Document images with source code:

━━━━━━━━━━━━━━━━━━━━━━━━━━━━━━

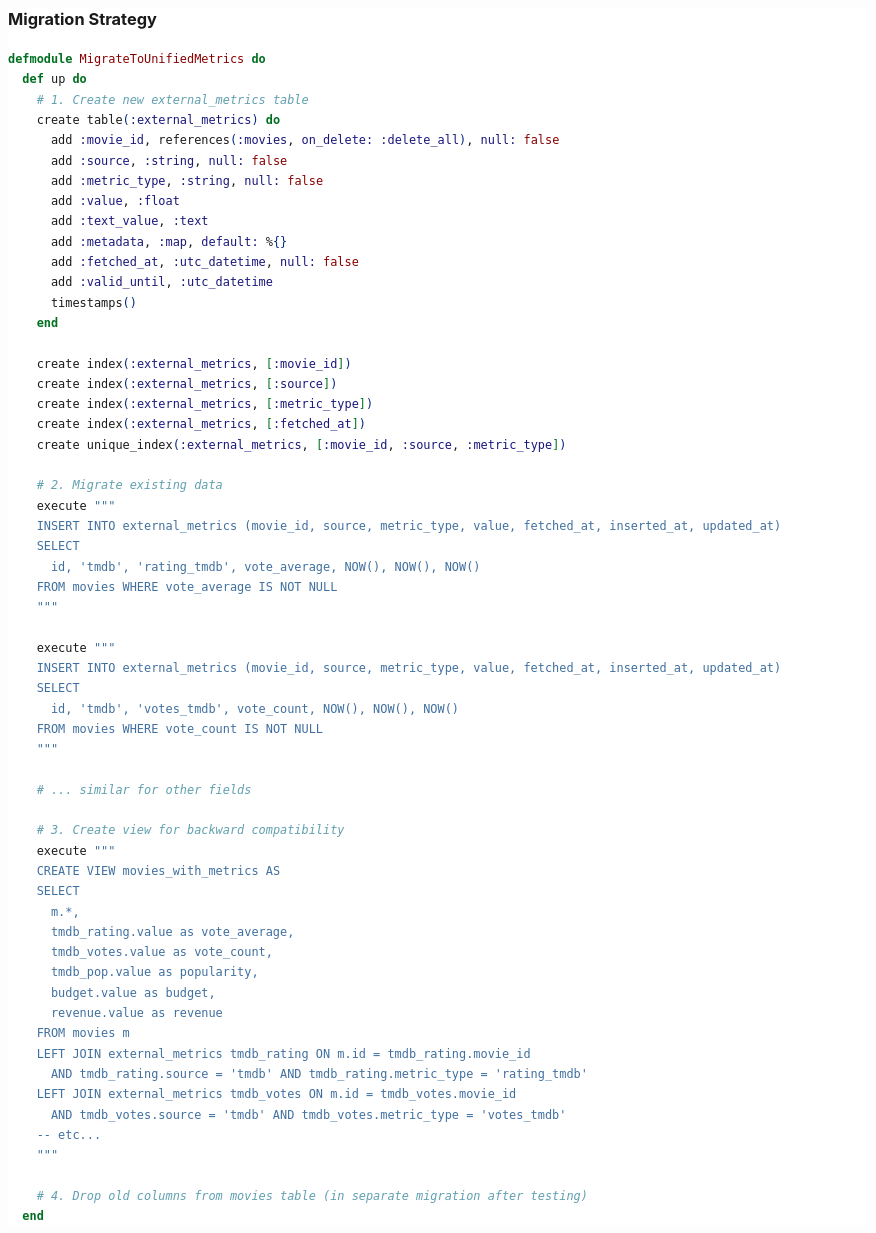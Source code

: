 ### Migration Strategy

```elixir
defmodule MigrateToUnifiedMetrics do
  def up do
    # 1. Create new external_metrics table
    create table(:external_metrics) do
      add :movie_id, references(:movies, on_delete: :delete_all), null: false
      add :source, :string, null: false
      add :metric_type, :string, null: false
      add :value, :float
      add :text_value, :text
      add :metadata, :map, default: %{}
      add :fetched_at, :utc_datetime, null: false
      add :valid_until, :utc_datetime
      timestamps()
    end
    
    create index(:external_metrics, [:movie_id])
    create index(:external_metrics, [:source])
    create index(:external_metrics, [:metric_type])
    create index(:external_metrics, [:fetched_at])
    create unique_index(:external_metrics, [:movie_id, :source, :metric_type])
    
    # 2. Migrate existing data
    execute """
    INSERT INTO external_metrics (movie_id, source, metric_type, value, fetched_at, inserted_at, updated_at)
    SELECT 
      id, 'tmdb', 'rating_tmdb', vote_average, NOW(), NOW(), NOW()
    FROM movies WHERE vote_average IS NOT NULL
    """
    
    execute """
    INSERT INTO external_metrics (movie_id, source, metric_type, value, fetched_at, inserted_at, updated_at)
    SELECT 
      id, 'tmdb', 'votes_tmdb', vote_count, NOW(), NOW(), NOW()
    FROM movies WHERE vote_count IS NOT NULL
    """
    
    # ... similar for other fields
    
    # 3. Create view for backward compatibility
    execute """
    CREATE VIEW movies_with_metrics AS
    SELECT 
      m.*,
      tmdb_rating.value as vote_average,
      tmdb_votes.value as vote_count,
      tmdb_pop.value as popularity,
      budget.value as budget,
      revenue.value as revenue
    FROM movies m
    LEFT JOIN external_metrics tmdb_rating ON m.id = tmdb_rating.movie_id 
      AND tmdb_rating.source = 'tmdb' AND tmdb_rating.metric_type = 'rating_tmdb'
    LEFT JOIN external_metrics tmdb_votes ON m.id = tmdb_votes.movie_id 
      AND tmdb_votes.source = 'tmdb' AND tmdb_votes.metric_type = 'votes_tmdb'
    -- etc...
    """
    
    # 4. Drop old columns from movies table (in separate migration after testing)
  end
```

━━━━━━━━━━━━━━━━━━━━━━━━━━━━━━

What you will do: Your answer should consist of the lines above that hold the word "false", copied exactly.

Your solution:
      add :movie_id, references(:movies, on_delete: :delete_all), null: false
      add :source, :string, null: false
      add :metric_type, :string, null: false
      add :fetched_at, :utc_datetime, null: false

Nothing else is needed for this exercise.